Und dieses Jahr hat man sich etwas ganz Besonderes einfallen lassen: eine totale Ausgangssperre. Ganz unberechtigt ist diese Ausgangssperre nicht. Putin steht ante portas, eine militärische Eskalation im nur 100 Kilometer entfernten Transnistrien ist nicht mehr auszuschließen, ein russischer Angriff auf Odessa vor wenigen Tagen hat bereits eine 28-jährige Valeria, ihre drei Monate alte Tochter Kira und sechs weitere Menschen getötet.

Zu alldem auch noch gewaltsame Auseinandersetzungen zwischen Gegnern und Anhängern der Maidan-Bewegung – das würde den russischen Aggressoren in die Hände spielen. Trotzdem: Mit Totschweigen wird eine gesellschaftliche Wunde nicht vernarben. Irgendetwas hätte man sich einfallen lassen müssen, was dem Sicherheitsbedürfnis genauso gerecht geworden wäre wie dem Recht auf öffentliche Trauer um die 42 Menschen, die bei lebendigem Leib verbrannt waren.

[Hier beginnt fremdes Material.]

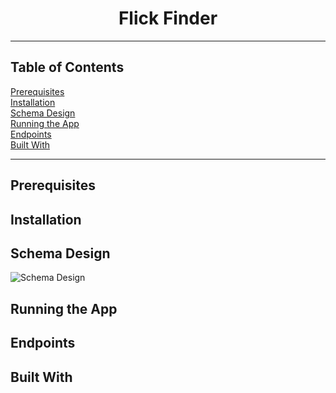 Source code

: <div align=center>
  <h1>Flick Finder</h1>
</div>

***

## Table of Contents
[Prerequisites](#prerequisites)  
[Installation](#installation)  
[Schema Design](#schema-design)  
[Running the App](#running-the-app)  
[Endpoints](#endpoints)  
[Built With](#built-with)  
***
## Prerequisites

## Installation

## Schema Design
![Schema Design](https://user-images.githubusercontent.com/72848529/121088570-2cca8a80-c7a3-11eb-8fa4-9670504b3821.png)
## Running the App

## Endpoints

## Built With
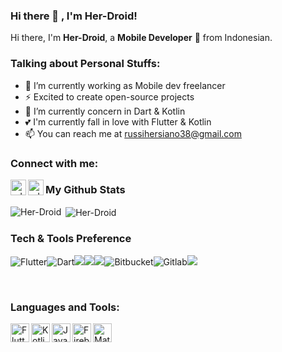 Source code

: ### Hi there 👋 , I'm Her-Droid!
   
Hi there, I'm **Her-Droid**, a **Mobile Developer** 🚀 from Indonesian.

### Talking about Personal Stuffs:
  - 🔭 I’m currently working as Mobile dev freelancer
  - ⚡ Excited to create open-source projects
  - 🌱 I’m currently concern in Dart & Kotlin
  - 💕 I'm currently fall in love with Flutter & Kotlin
  - 📫 You can reach me at <a href="mailto:russihersiano38@gmail.com">russihersiano38@gmail.com</a>

  
### Connect with me:

<p>
    <a href="https://instagram/ruhc_38" target="blank"><img align="left" alt="udoyhasan | Twitter" height="25px" src="https://raw.githubusercontent.com/udoyhasan/udoyhasan/main/social/instagram.png" /></a>
    <a href="https://www.linkedin.com/in/russi-hersiano/" target="blank"><img align="left" alt="udoyhasan | LinkedIn" height="25px" src="https://raw.githubusercontent.com/udoyhasan/udoyhasan/main/social/linkedin.png" /></a>
</p>


### My Github Stats
<p><img align="left" src="https://github-readme-stats.vercel.app/api/top-langs?username=Her-Droid&show_icons=true&locale=en&layout=compact" alt="Her-Droid" /></p>
<p>&nbsp;<img align="center" src="https://github-readme-stats.vercel.app/api?username=Her-Droid&show_icons=true&locale=en" alt="Her-Droid" /></p>


### Tech & Tools Preference

<img alt="Flutter" src="https://img.shields.io/badge/Flutter-02569B?style=flat-square&logo=flutter&logoColor=white" /><img alt="Dart" src="https://img.shields.io/badge/Dart-0175C2?style=flat-square&logo=dart&logoColor=white" /><img src="https://img.shields.io/badge/-MySQL-F29111?style=flat&logo=mysql&logoColor=FFFFFF"><img src="https://img.shields.io/badge/-Firebase-FFA611?style=flat&logo=firebase&logoColor=FFFFFF"><img src="http://img.shields.io/badge/-Github-000000?style=flat&logo=github&logoColor=FFFFFF"><img alt="Bitbucket" src="https://img.shields.io/badge/Bitbucket-0747a6?style=flat-square&logo=bitbucket&logoColor=white" /><img alt="Gitlab" src="https://img.shields.io/badge/Gitlab-orange?style=flat-square&logo=gitlab&logoColor=white" /><img src="http://img.shields.io/badge/-VS%20Code-007ACC?style=flat&logo=visual%20studio%20code&logoColor=white">

<br />

### Languages and Tools:

<img align="left" alt="Flutter" height="30px" src="https://cdn.worldvectorlogo.com/logos/flutter-logo.svg" />
<img align="left" alt="Kotlin" height="30px" src="https://img.icons8.com/color/96/000000/kotlin.png" />
<img align="left" alt="Java" height="30px" src="https://img.icons8.com/color/96/000000/java-coffee-cup-logo--v1.png" />
<img align="left" alt="Firebase" height="30px" src="https://img.icons8.com/color/96/000000/firebase.png" />
<img align="left" alt="Material UI" height="30px" src="https://img.icons8.com/color/96/000000/material-ui.png" />
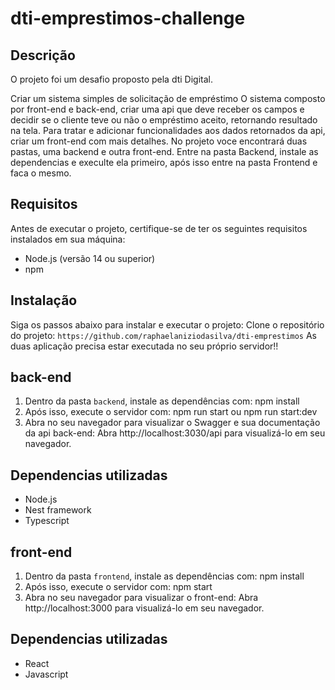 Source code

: # dti-emprestimos-challenge

## Descrição
O projeto foi um desafio proposto pela dti Digital.

Criar um sistema simples de solicitação de empréstimo
O sistema composto por front-end e back-end, criar uma api que deve receber os campos e decidir se o cliente teve ou não o empréstimo aceito, retornando resultado na tela.
Para tratar e adicionar funcionalidades aos dados retornados da api, criar um front-end com mais detalhes.
No projeto voce encontrará duas pastas, uma backend e outra front-end. Entre na pasta Backend, instale as dependencias e execulte ela primeiro, após isso entre na pasta Frontend e faca o mesmo.

## Requisitos
Antes de executar o projeto, certifique-se de ter os seguintes requisitos instalados em sua máquina:
- Node.js (versão 14 ou superior)
- npm

## Instalação
Siga os passos abaixo para instalar e executar o projeto:
Clone o repositório do projeto: `https://github.com/raphaelaniziodasilva/dti-emprestimos`
As duas aplicação precisa estar executada no seu próprio servidor!!

## back-end
1. Dentro da pasta `backend`, instale as dependências com:
npm install
2. Após isso, execute o servidor com:
npm run start ou npm run start:dev
3. Abra no seu navegador para visualizar o Swagger e sua documentação da api back-end:
Abra http://localhost:3030/api para visualizá-lo em seu navegador.

## Dependencias utilizadas
-  Node.js
-  Nest framework
-  Typescript

## front-end
1. Dentro da pasta `frontend`, instale as dependências com:
npm install
2. Após isso, execute o servidor com:
npm start
3. Abra no seu navegador para visualizar o front-end:
Abra http://localhost:3000 para visualizá-lo em seu navegador.

## Dependencias utilizadas
-  React
-  Javascript
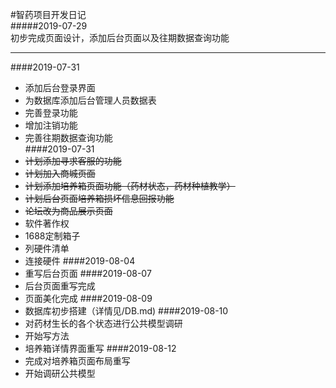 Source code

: #智药项目开发日记  
#####2019-07-29  
初步完成页面设计，添加后台页面以及往期数据查询功能  
***
####2019-07-31
* 添加后台登录界面  
* 为数据库添加后台管理人员数据表  
* 完善登录功能  
* 增加注销功能
* 完善往期数据查询功能  
####2019-07-31
* ~~计划添加寻求客服的功能~~
* ~~计划加入商城页面~~
* ~~计划添加培养箱页面功能（药材状态，药材种植教学）~~
* ~~计划后台页面培养箱损坏信息回报功能~~
* ~~论坛改为商品展示页面~~
* 软件著作权
* 1688定制箱子
* 列硬件清单
* 连接硬件
####2019-08-04 
* 重写后台页面
####2019-08-07
* 后台页面重写完成
* 页面美化完成
####2019-08-09
* 数据库初步搭建（详情见/DB.md)
####2019-08-10
* 对药材生长的各个状态进行公共模型调研
* 开始写方法
* 培养箱详情界面重写
####2019-08-12
* 完成对培养箱页面布局重写
* 开始调研公共模型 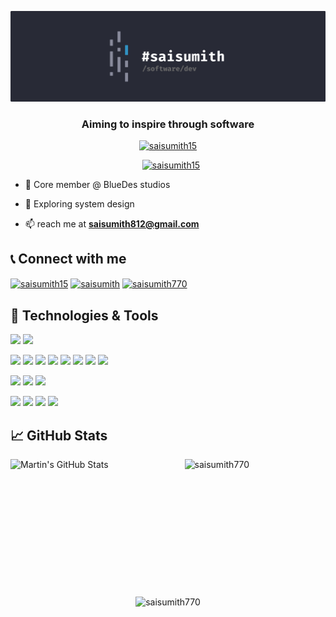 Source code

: [![Header](https://raw.githubusercontent.com/saisumith770/saisumith770/master/github_profile_banner.svg "Header")](https://saisumith.netlify.app)

<h3 align="center">Aiming to inspire through software</h3>

<div align="center">
 <a href="https://twitter.com/saisumith15" target="blank"><img src="https://img.shields.io/twitter/follow/saisumith15?logo=twitter&style=for-the-badge" alt="saisumith15" /></a>

<a style="margin-left:10px;" href="https://www.linkedin.com/in/sai-sumith-a2b0061b5/" target="blank"><img src="https://img.shields.io/twitter/follow/saisumith?logo=linkedin&style=for-the-badge" alt="saisumith15" /></a>

</div>

- 🔭 Core member @ BlueDes studios

- 🌱 Exploring system design

- 📫 reach me at **saisumith812@gmail.com**

## 📞 Connect with me

<p align="left">
<a href="https://twitter.com/saisumith15" target="blank"><img align="center" src="https://raw.githubusercontent.com/rahuldkjain/github-profile-readme-generator/master/src/images/icons/Social/twitter.svg" alt="saisumith15" height="30" width="40" /></a>
<a href="https://www.linkedin.com/in/sai-sumith-a2b0061b5/" target="blank"><img align="center" src="https://raw.githubusercontent.com/rahuldkjain/github-profile-readme-generator/master/src/images/icons/Social/linked-in-alt.svg" alt="saisumith" height="30" width="40" /></a>
<a href="https://leetcode.com/saisumith770/" target="blank"><img align="center" src="https://raw.githubusercontent.com/rahuldkjain/github-profile-readme-generator/master/src/images/icons/Social/leet-code.svg" alt="saisumith770" height="30" width="40" /></a>
</p>

## 🔧 Technologies & Tools

![](https://img.shields.io/badge/OS-Linux-informational?style=flat&logo=linux&logoColor=white&color=2bbc8a)
![](https://img.shields.io/badge/Editor-Neovim-informational?style=flat&logo=neovim&logoColor=white&color=2bbc8a)

![](https://img.shields.io/badge/Code-Typescript-informational?style=flat&logo=typescript&logoColor=white&color=2bbc8a)
![](https://img.shields.io/badge/Code-JavaScript-informational?style=flat&logo=javascript&logoColor=white&color=2bbc8a)
![](https://img.shields.io/badge/Code-Golang-informational?style=flat&logo=go&logoColor=white&color=2bbc8a)
![](https://img.shields.io/badge/Code-Dart-informational?style=flat&logo=dart&logoColor=white&color=2bbc8a)
![](https://img.shields.io/badge/Code-Python-informational?style=flat&logo=python&logoColor=white&color=2bbc8a)
![](https://img.shields.io/badge/Code-Java-informational?style=flat&logo=java&logoColor=white&color=2bbc8a)
![](https://img.shields.io/badge/Code-C-informational?style=flat&logo=c&logoColor=white&color=2bbc8a)
![](https://img.shields.io/badge/Code-Elixir-informational?style=flat&logo=elixir&logoColor=white&color=2bbc8a)

![](https://img.shields.io/badge/Code-React-informational?style=flat&logo=react&logoColor=white&color=2bbc8a)
![](https://img.shields.io/badge/Code-Flutter-informational?style=flat&logo=flutter&logoColor=white&color=2bbc8a)
![](https://img.shields.io/badge/Code-Android-informational?style=flat&logo=android&logoColor=white&color=2bbc8a)

![](https://img.shields.io/badge/Shell-Fish-informational?style=flat&logo=gnu-bash&logoColor=white&color=2bbc8a)
![](https://img.shields.io/badge/Tools-MySQL-informational?style=flat&logo=mysql&logoColor=white&color=2bbc8a)
![](https://img.shields.io/badge/Tools-PostgreSQL-informational?style=flat&logo=postgresql&logoColor=white&color=2bbc8a)
![](https://img.shields.io/badge/Tools-Docker-informational?style=flat&logo=docker&logoColor=white&color=2bbc8a)

## &#x1f4c8; GitHub Stats

<div style="display:flex;flex-wrap:wrap;justify-content:space-between">
  <img align="center" height="200px" src="https://github-readme-stats.vercel.app/api?username=saisumith770&show_icons=true&line_height=27&count_private=true&title_color=ffffff&text_color=c9cacc&icon_color=2bbc8a&bg_color=1d1f21" alt="Martin's GitHub Stats" />
<img align="center" height="200px" src="https://github-readme-stats.vercel.app/api/top-langs?username=saisumith770&show_icons=true&locale=en&layout=compact&tex&title_color=ffffff&text_color=c9cacc&icon_color=2bbc8a&bg_color=1d1f21" alt="saisumith770" /></p>
  </div>

<div align="center"><img style="position:relative;top:20px" src="https://github-readme-streak-stats.herokuapp.com/?user=saisumith770" alt="saisumith770" /></div>
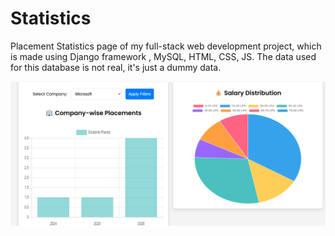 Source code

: # Statistics
Placement Statistics page of my full-stack web development project, which is made using Django framework , MySQL, HTML, CSS, JS.
The data used for this database is not real, it's just a dummy data.

![alt text](image-1.png)
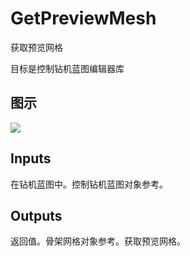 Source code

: # GetPreviewMesh

获取预览网格

目标是控制钻机蓝图编辑器库

## 图示

![]($-20221218-18323611.png)

## Inputs

在钻机蓝图中。控制钻机蓝图对象参考。 

## Outputs

返回值。骨架网格对象参考。获取预览网格。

Nur zwei Minuten, gesprochen von Präsident Wolodimir Selenski, gerichtet an die Angehörigen, könnten Wunder bewirken, dem einen oder der anderen zeigen, dass dem Staat die Toten vom Gewerkschaftshaus in Odessa nicht egal sind. Stattdessen werden die Machthaber in der Ukraine auch dieses Jahr den 2. Mai wohl wieder wortlos verstreichen lassen.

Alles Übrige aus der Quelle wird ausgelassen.